Писать статьи я научился довольно быстро. Я излагал действительно происходившие события, ничего не прибавляя, ничего не убавляя (кроме ругани по адресу советской власти), но излагал факты без «жестоких выражений» типа «акулы капитализма», «бешеные собаки империализма» и прочих словечек. Многие мои статьи и по содержанию и по тону вполне годились для публикации в буржуазных иностранных газетах, при освещении событий я пользовался слегка насмешливым, ироническим тоном человека, смотрящего на эти события издали, со стороны, и притом как бы приподнимаясь над ними.

Я старался писать без словесных красот, но так, чтобы сразу схватить читателя за шиворот и тянуть его по строчкам моей статьи настолько стремительно, чтобы он мог опомниться лишь на ее середине. Я избегал писать об «уклонах» в зарубежных компартиях (об этом писали «высокие» партийцы), о разногласиях и борьбе в среде зарубежных социалистических партий, о вопросах высокой международной политики, по которым у руководителей советской страны не было единого мнения.

Мои темы были гораздо проще. Они относились обычно, к «закату Европы». Я писал о распаде и разложении «умирающего капитализма» и капиталистической идеологии, об экономических кризисах, крупных забастовках, о парламентских выборах, о банкротствах, мошенничествах, хищениях и т.д., и т.п. Кто мог подумать в середине 20-х годов, что 50 лет спустя страна «победоносно строящегося социализма и коммунизма» будет выпрашивать у «разлагающейся» и «умирающей» Европы и США десятки миллионов тонн зерна и новую технику!

Редакция «Ленинградской правды» охотно печатала мои корреспонденции, и я не раз слышал от лиц, совершенно посторонних газете, партийных и беспартийных, об «интересных» корреспонденциях «собственных корреспондентов» из заграницы, печатающихся в «Ленинградской правде». Я молчал.

чтение газет и журналов, писание статей и корреспонденции, интервью с иностранцами постепенно, по мере того как я привыкал к ним, становились все более и более будничной работой. Только новости, которые я читал в свободной прессе Запада, вызывали у меня неугасающий интерес. Читая множество газет и журналов, я изучал и понимал Запад и, понятно, проходил в эти годы аспирантуру по «текущей истории» свободного мира.

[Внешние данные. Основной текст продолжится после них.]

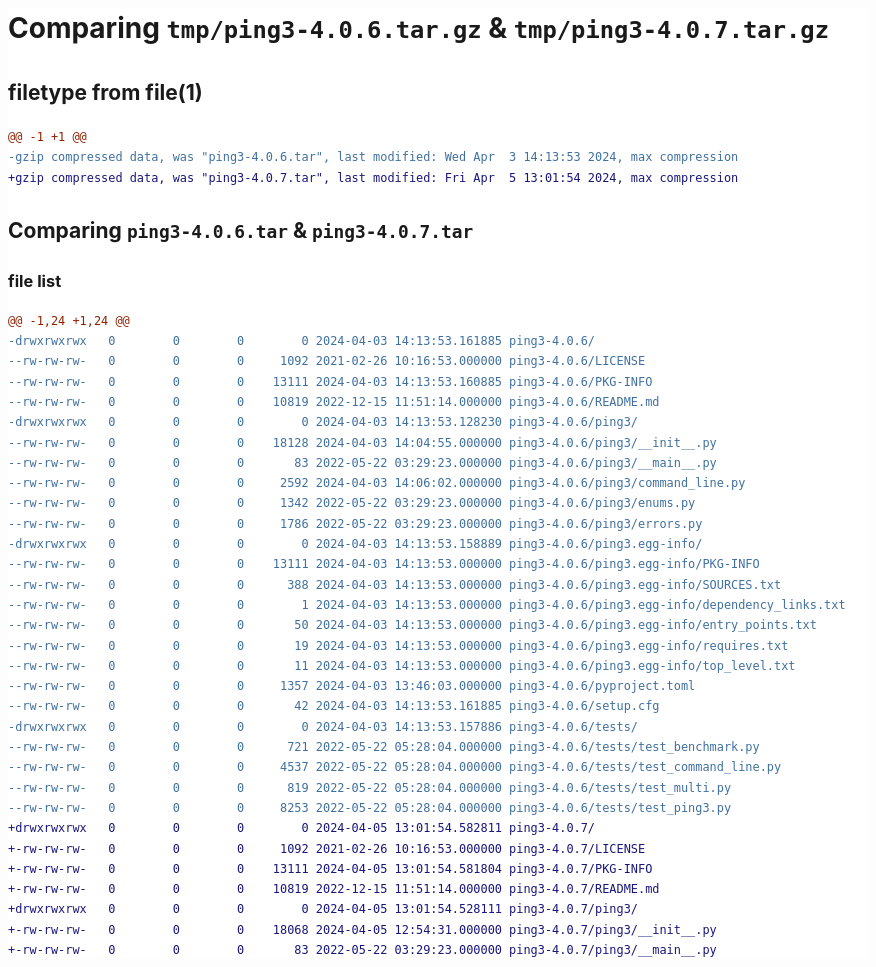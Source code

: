 # Comparing `tmp/ping3-4.0.6.tar.gz` & `tmp/ping3-4.0.7.tar.gz`

## filetype from file(1)

```diff
@@ -1 +1 @@
-gzip compressed data, was "ping3-4.0.6.tar", last modified: Wed Apr  3 14:13:53 2024, max compression
+gzip compressed data, was "ping3-4.0.7.tar", last modified: Fri Apr  5 13:01:54 2024, max compression
```

## Comparing `ping3-4.0.6.tar` & `ping3-4.0.7.tar`

### file list

```diff
@@ -1,24 +1,24 @@
-drwxrwxrwx   0        0        0        0 2024-04-03 14:13:53.161885 ping3-4.0.6/
--rw-rw-rw-   0        0        0     1092 2021-02-26 10:16:53.000000 ping3-4.0.6/LICENSE
--rw-rw-rw-   0        0        0    13111 2024-04-03 14:13:53.160885 ping3-4.0.6/PKG-INFO
--rw-rw-rw-   0        0        0    10819 2022-12-15 11:51:14.000000 ping3-4.0.6/README.md
-drwxrwxrwx   0        0        0        0 2024-04-03 14:13:53.128230 ping3-4.0.6/ping3/
--rw-rw-rw-   0        0        0    18128 2024-04-03 14:04:55.000000 ping3-4.0.6/ping3/__init__.py
--rw-rw-rw-   0        0        0       83 2022-05-22 03:29:23.000000 ping3-4.0.6/ping3/__main__.py
--rw-rw-rw-   0        0        0     2592 2024-04-03 14:06:02.000000 ping3-4.0.6/ping3/command_line.py
--rw-rw-rw-   0        0        0     1342 2022-05-22 03:29:23.000000 ping3-4.0.6/ping3/enums.py
--rw-rw-rw-   0        0        0     1786 2022-05-22 03:29:23.000000 ping3-4.0.6/ping3/errors.py
-drwxrwxrwx   0        0        0        0 2024-04-03 14:13:53.158889 ping3-4.0.6/ping3.egg-info/
--rw-rw-rw-   0        0        0    13111 2024-04-03 14:13:53.000000 ping3-4.0.6/ping3.egg-info/PKG-INFO
--rw-rw-rw-   0        0        0      388 2024-04-03 14:13:53.000000 ping3-4.0.6/ping3.egg-info/SOURCES.txt
--rw-rw-rw-   0        0        0        1 2024-04-03 14:13:53.000000 ping3-4.0.6/ping3.egg-info/dependency_links.txt
--rw-rw-rw-   0        0        0       50 2024-04-03 14:13:53.000000 ping3-4.0.6/ping3.egg-info/entry_points.txt
--rw-rw-rw-   0        0        0       19 2024-04-03 14:13:53.000000 ping3-4.0.6/ping3.egg-info/requires.txt
--rw-rw-rw-   0        0        0       11 2024-04-03 14:13:53.000000 ping3-4.0.6/ping3.egg-info/top_level.txt
--rw-rw-rw-   0        0        0     1357 2024-04-03 13:46:03.000000 ping3-4.0.6/pyproject.toml
--rw-rw-rw-   0        0        0       42 2024-04-03 14:13:53.161885 ping3-4.0.6/setup.cfg
-drwxrwxrwx   0        0        0        0 2024-04-03 14:13:53.157886 ping3-4.0.6/tests/
--rw-rw-rw-   0        0        0      721 2022-05-22 05:28:04.000000 ping3-4.0.6/tests/test_benchmark.py
--rw-rw-rw-   0        0        0     4537 2022-05-22 05:28:04.000000 ping3-4.0.6/tests/test_command_line.py
--rw-rw-rw-   0        0        0      819 2022-05-22 05:28:04.000000 ping3-4.0.6/tests/test_multi.py
--rw-rw-rw-   0        0        0     8253 2022-05-22 05:28:04.000000 ping3-4.0.6/tests/test_ping3.py
+drwxrwxrwx   0        0        0        0 2024-04-05 13:01:54.582811 ping3-4.0.7/
+-rw-rw-rw-   0        0        0     1092 2021-02-26 10:16:53.000000 ping3-4.0.7/LICENSE
+-rw-rw-rw-   0        0        0    13111 2024-04-05 13:01:54.581804 ping3-4.0.7/PKG-INFO
+-rw-rw-rw-   0        0        0    10819 2022-12-15 11:51:14.000000 ping3-4.0.7/README.md
+drwxrwxrwx   0        0        0        0 2024-04-05 13:01:54.528111 ping3-4.0.7/ping3/
+-rw-rw-rw-   0        0        0    18068 2024-04-05 12:54:31.000000 ping3-4.0.7/ping3/__init__.py
+-rw-rw-rw-   0        0        0       83 2022-05-22 03:29:23.000000 ping3-4.0.7/ping3/__main__.py
```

Конечно, я не мог «болтать», рассказывать всем, что я вычитал в зарубежной печати, и это в редакции знали и понимали. К тридцати годам я все еще был упорно беспартийным: в редакции понимали, что я не карьерист, не лезу в партию, чтобы сделать карьеру. Баскаков говорил мне: «Мы даем вам читать все, так как вы для нас, для партии, пропащий, идейно развратившийся человек. Если мы посадим на ваше место какого-нибудь члена партии, то он тоже идейно развратится и к тому же не заменит вас. У вас знания, два факультета, дополнительная подготовка к профессуре, четыре языка, легкое перо газетчика. Вы думаете, легко достать вам замену? Все хотят сделать карьеру, все хотят „руководить“ и „управлять“ и для этого лезут в члены партии. А вы не хотите. Ну, тем хуже для нас: мы видим, что имеем дело с честным человеком».
*****

...Судьба моей книги «Сараевское убийство» была сложной, многострадальной и фантастической. Книга то умирала, то воскресала для рядового читателя, кочуя с книжных полок общего фонда в закрытый для читателя «спецфонд» и обратно, в зависимости от хода политических событий 30-60 годов.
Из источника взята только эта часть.